Lo sviluppo dello Stato sociale è stata la grande riforma di qualità del nostro sistema economico, realizzata nel vivo del miracolo economico degli anni 60-70, come risultato delle lotte sindacali e delle riforme dei governi di centro-sinistra.
Nella fase del suo sviluppo successivo, di fronte ai nuovi problemi di regolazione, ha incontrato freni e difficoltà in seguito alla svolta neoliberista dei governi Berlusconi, contrassegnata da rallentamento della crescita, contrazione dei finanziamenti, e calo della sensibilità sociale.
La fase successiva, relativa al Covid, con i relativi limiti di crescita e di disponibilità finanziaria, ha confermato e ampliato tali difficoltà. Nel welfare attuale, il fatto più evidente è la progressiva contrazione di ruolo della sanità pubblica di fronte all’aumento della domanda quanti-qualitativa di salute della popolazione in via di invecchiamento. Il suo ruolo, sempre più necessario e determinate, appare fortemente condizionato dalle mutate priorità politiche del governo di destra e dai limiti della finanza pubblica.
La rincorsa del sistema scolastico verso una più diffusa uguaglianza di opportunità, iniziata con la scuola media unica e proseguita con la crescita dei livelli superiori fino all’università, segna il passo, tanto da soggiornare ancora agli ultimi posti in Europa. Permane una situazione di incertezza e di preoccupanti previsioni del sistema pensionistico, privo di una visione prospettica e tanto più di una riforma strutturale tesa a renderlo compatibile con le trasformazioni del lavoro e della crescita dell’anzianità dei cittadini.
Questo quadro di difficoltà si completa con una diffusa precarietà e povertà del lavoro, pure privo di una strategia condivisa di gestione delle sue profonde trasformazioni strutturali. L’intero assetto del welfare è inoltre condizionato dal livello di crescita economica del Paese, sia nell’evoluzione della domanda di servizi e nella possibilità di finanziamento.
L’attuale contrazione della crescita italiana appare un dato contraddittorio che rende più difficile una politica di riforma e di qualificazione dei vari aspetti della Stato sociale. Su questo piano il governo Meloni, nonostante l’eccezionale disponibilità di risorse del Pnrr europeo, non è riuscito ad avviare una politica di sviluppo, e, in materia di welfare, si è limitato a qualche piccolo ritocco di carattere marginale e propagandistico, accompagnato da pochi spiccioli di finanziamento.
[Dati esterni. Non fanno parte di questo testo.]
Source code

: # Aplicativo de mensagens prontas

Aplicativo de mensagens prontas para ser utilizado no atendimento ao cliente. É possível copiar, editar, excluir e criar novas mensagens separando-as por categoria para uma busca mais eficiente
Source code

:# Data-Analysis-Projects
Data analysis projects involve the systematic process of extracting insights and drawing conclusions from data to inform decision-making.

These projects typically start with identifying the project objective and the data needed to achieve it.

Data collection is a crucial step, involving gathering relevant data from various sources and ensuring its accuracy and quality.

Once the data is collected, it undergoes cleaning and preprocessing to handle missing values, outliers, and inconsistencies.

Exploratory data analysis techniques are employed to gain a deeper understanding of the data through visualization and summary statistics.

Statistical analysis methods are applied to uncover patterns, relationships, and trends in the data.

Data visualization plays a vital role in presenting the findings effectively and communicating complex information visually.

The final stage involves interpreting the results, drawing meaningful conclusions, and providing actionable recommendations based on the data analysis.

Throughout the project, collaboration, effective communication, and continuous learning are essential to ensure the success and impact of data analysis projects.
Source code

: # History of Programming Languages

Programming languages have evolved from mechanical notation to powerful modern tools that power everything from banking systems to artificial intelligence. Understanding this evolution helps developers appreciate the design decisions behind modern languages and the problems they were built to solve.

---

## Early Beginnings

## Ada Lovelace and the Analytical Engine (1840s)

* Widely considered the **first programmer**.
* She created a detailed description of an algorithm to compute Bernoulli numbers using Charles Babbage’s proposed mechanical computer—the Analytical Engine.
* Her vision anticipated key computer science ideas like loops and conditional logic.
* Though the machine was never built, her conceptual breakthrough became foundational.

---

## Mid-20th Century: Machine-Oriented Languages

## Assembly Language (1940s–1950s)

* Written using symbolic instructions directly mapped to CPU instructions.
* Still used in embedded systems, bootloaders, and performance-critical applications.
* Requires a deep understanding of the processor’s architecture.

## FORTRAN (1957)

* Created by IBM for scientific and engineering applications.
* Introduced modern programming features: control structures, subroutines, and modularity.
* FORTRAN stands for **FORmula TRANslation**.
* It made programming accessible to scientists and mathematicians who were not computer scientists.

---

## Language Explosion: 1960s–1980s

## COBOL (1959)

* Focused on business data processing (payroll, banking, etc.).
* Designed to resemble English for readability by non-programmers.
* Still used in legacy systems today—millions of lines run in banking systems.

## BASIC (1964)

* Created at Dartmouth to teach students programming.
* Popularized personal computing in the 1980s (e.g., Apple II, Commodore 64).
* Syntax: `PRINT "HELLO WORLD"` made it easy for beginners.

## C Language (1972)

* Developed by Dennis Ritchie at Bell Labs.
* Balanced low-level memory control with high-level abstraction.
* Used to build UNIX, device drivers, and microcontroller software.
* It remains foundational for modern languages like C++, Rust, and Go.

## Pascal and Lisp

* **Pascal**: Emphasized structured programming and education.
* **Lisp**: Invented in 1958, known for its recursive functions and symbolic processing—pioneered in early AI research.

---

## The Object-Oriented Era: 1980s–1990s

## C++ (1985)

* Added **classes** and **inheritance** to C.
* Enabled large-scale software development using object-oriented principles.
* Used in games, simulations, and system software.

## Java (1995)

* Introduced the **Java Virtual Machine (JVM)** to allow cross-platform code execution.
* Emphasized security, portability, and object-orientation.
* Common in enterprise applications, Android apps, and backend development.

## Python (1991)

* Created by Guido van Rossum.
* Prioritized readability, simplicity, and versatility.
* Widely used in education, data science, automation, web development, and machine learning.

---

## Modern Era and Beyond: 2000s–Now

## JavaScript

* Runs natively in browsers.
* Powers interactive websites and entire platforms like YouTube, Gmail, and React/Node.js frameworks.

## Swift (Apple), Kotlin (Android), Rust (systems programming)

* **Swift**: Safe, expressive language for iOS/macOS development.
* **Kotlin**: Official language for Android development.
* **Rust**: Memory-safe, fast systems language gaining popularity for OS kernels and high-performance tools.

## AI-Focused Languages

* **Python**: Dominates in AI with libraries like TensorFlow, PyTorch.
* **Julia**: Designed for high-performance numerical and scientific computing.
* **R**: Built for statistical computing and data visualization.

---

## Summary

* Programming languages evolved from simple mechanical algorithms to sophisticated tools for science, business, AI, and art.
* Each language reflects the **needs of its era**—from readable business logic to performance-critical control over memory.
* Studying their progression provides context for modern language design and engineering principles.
Si sta creando perciò un ulteriore scostamento tra la limitata spesa effettiva e la possibilità di soddisfare i bisogni crescenti che sollecita un rinnovato impegno della politica. In tal senso, si fa strada nei cittadini la convinzione che una migliore cura della persona rimane un parametro fondamentale della qualità della nostra società e, nello stesso tempo, una importante leva di crescita economica e di integrazione sociale.
Nella nuova fase che si apre, lo stato sociale dovrebbe diventare un ambito essenziale della qualità della politica di fronte ai mutati ed accresciuti bisogni di cura e di assistenza di una popolazione che invecchia. Urgono in particolare alcuni interventi tesi ad affrontare i numerosi problemi dei servizi pubblici che negli ultimi tempi si sono aggravati.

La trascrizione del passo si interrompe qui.